◆ Action item:
Find the line that contains "在Angel中进行LDA模型的训练，整体的框架如下图所示。" in the entries below. Write out that line and all that follow it, unchanged and alone.
—————
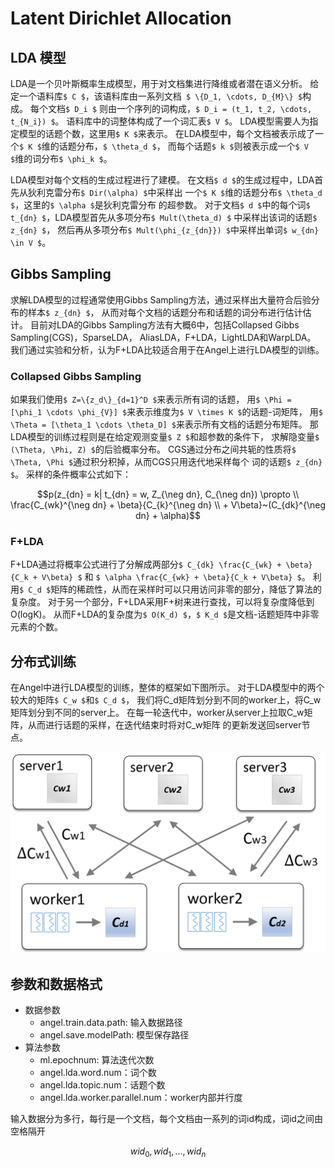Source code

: # Latent Dirichlet Allocation


## LDA 模型
LDA是一个贝叶斯概率生成模型，用于对文档集进行降维或者潜在语义分析。
给定一个语料库``$ C $``，该语料库由一系列文档`` $ \{D_1, \cdots, D_{M}\} $``构成。
每个文档``$ D_i $`` 则由一个序列的词构成，``$ D_i = (t_1, t_2, \cdots, t_{N_i}) $``。
语料库中的词整体构成了一个词汇表``$ V $``。
LDA模型需要人为指定模型的话题个数，这里用``$ K $``来表示。
在LDA模型中，每个文档被表示成了一个``$ K $``维的话题分布，``$ \theta_d $``，
而每个话题``$ k $``则被表示成一个``$ V $``维的词分布``$ \phi_k $``。

LDA模型对每个文档的生成过程进行了建模。
在文档``$ d $``的生成过程中，LDA首先从狄利克雷分布``$ Dir(\alpha) $``中采样出
一个``$ K $``维的话题分布``$ \theta_d $``，这里的``$ \alpha $``是狄利克雷分布
的超参数。
对于文档``$ d $``中的每个词``$ t_{dn} $``，LDA模型首先从多项分布``$ Mult(\theta_d) $``
中采样出该词的话题``$ z_{dn} $``，
然后再从多项分布``$ Mult(\phi_{z_{dn}}) $``中采样出单词``$ w_{dn} \in V $``。

## Gibbs Sampling
求解LDA模型的过程通常使用Gibbs Sampling方法，通过采样出大量符合后验分布的样本``$ z_{dn} $``，
从而对每个文档的话题分布和话题的词分布进行估计估计。
目前对LDA的Gibbs Sampling方法有大概6中，包括Collapsed Gibbs Sampling(CGS)，SparseLDA，
AliasLDA，F+LDA，LightLDA和WarpLDA。
我们通过实验和分析，认为F+LDA比较适合用于在Angel上进行LDA模型的训练。

### Collapsed Gibbs Sampling
如果我们使用``$ Z=\{z_d\}_{d=1}^D $``来表示所有词的话题，
用``$ \Phi = [\phi_1 \cdots \phi_{V}] $``来表示维度为``$ V \times K $``的话题-词矩阵，
用``$ \Theta = [\theta_1 \cdots \theta_D] $``来表示所有文档的话题分布矩阵。
那LDA模型的训练过程则是在给定观测变量``$ Z $``和超参数的条件下，
求解隐变量``$ (\Theta, \Phi, Z) $``的后验概率分布。
CGS通过分布之间共轭的性质将``$ \Theta, \Phi $``通过积分积掉，从而CGS只用迭代地采样每个
词的话题``$ z_{dn} $``。
采样的条件概率公式如下：

```math
p(z_{dn} = k| t_{dn} = w, Z_{\neg dn}, C_{\neg dn}) \propto \\
			\frac{C_{wk}^{\neg dn} + \beta}{C_{k}^{\neg dn} \\
			+ V\beta}~(C_{dk}^{\neg dn}  + \alpha)
```

### F+LDA
F+LDA通过将概率公式进行了分解成两部分``$ C_{dk} \frac{C_{wk} + \beta}{C_k + V\beta} $``
和 ``$ \alpha \frac{C_{wk} + \beta}{C_k + V\beta} $``。
利用``$ C_d $``矩阵的稀疏性，从而在采样时可以只用访问非零的部分，降低了算法的复杂度。
对于另一个部分，F+LDA采用F+树来进行查找，可以将复杂度降低到O(logK)。
从而F+LDA的复杂度为``$ O(K_d) $``，``$ K_d $``是文档-话题矩阵中非零元素的个数。

## 分布式训练
在Angel中进行LDA模型的训练，整体的框架如下图所示。
对于LDA模型中的两个较大的矩阵``$ C_w $``和``$ C_d $``，
我们将C_d矩阵划分到不同的worker上，将C_w矩阵划分到不同的server上。
在每一轮迭代中，worker从server上拉取C_w矩阵，从而进行话题的采样，在迭代结束时将对C_w矩阵
的更新发送回server节点。

![Architecture for LDA on Angel](../img/lda_ps.png)

## 参数和数据格式

* 数据参数
  * angel.train.data.path: 输入数据路径
  * angel.save.modelPath: 模型保存路径
* 算法参数
  * ml.epochnum: 算法迭代次数
  * angel.lda.word.num：词个数
  * angel.lda.topic.num：话题个数
  * angel.lda.worker.parallel.num：worker内部并行度

输入数据分为多行，每行是一个文档，每个文档由一系列的词id构成，词id之间由空格隔开
```math
wid_0, wid_1, ..., wid_n 
```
—————
◆ Response area:
在Angel中进行LDA模型的训练，整体的框架如下图所示。
对于LDA模型中的两个较大的矩阵``$ C_w $``和``$ C_d $``，
我们将C_d矩阵划分到不同的worker上，将C_w矩阵划分到不同的server上。
在每一轮迭代中，worker从server上拉取C_w矩阵，从而进行话题的采样，在迭代结束时将对C_w矩阵
的更新发送回server节点。

![Architecture for LDA on Angel](../img/lda_ps.png)

## 参数和数据格式

* 数据参数
  * angel.train.data.path: 输入数据路径
  * angel.save.modelPath: 模型保存路径
* 算法参数
  * ml.epochnum: 算法迭代次数
  * angel.lda.word.num：词个数
  * angel.lda.topic.num：话题个数
  * angel.lda.worker.parallel.num：worker内部并行度

输入数据分为多行，每行是一个文档，每个文档由一系列的词id构成，词id之间由空格隔开
```math
wid_0, wid_1, ..., wid_n 
```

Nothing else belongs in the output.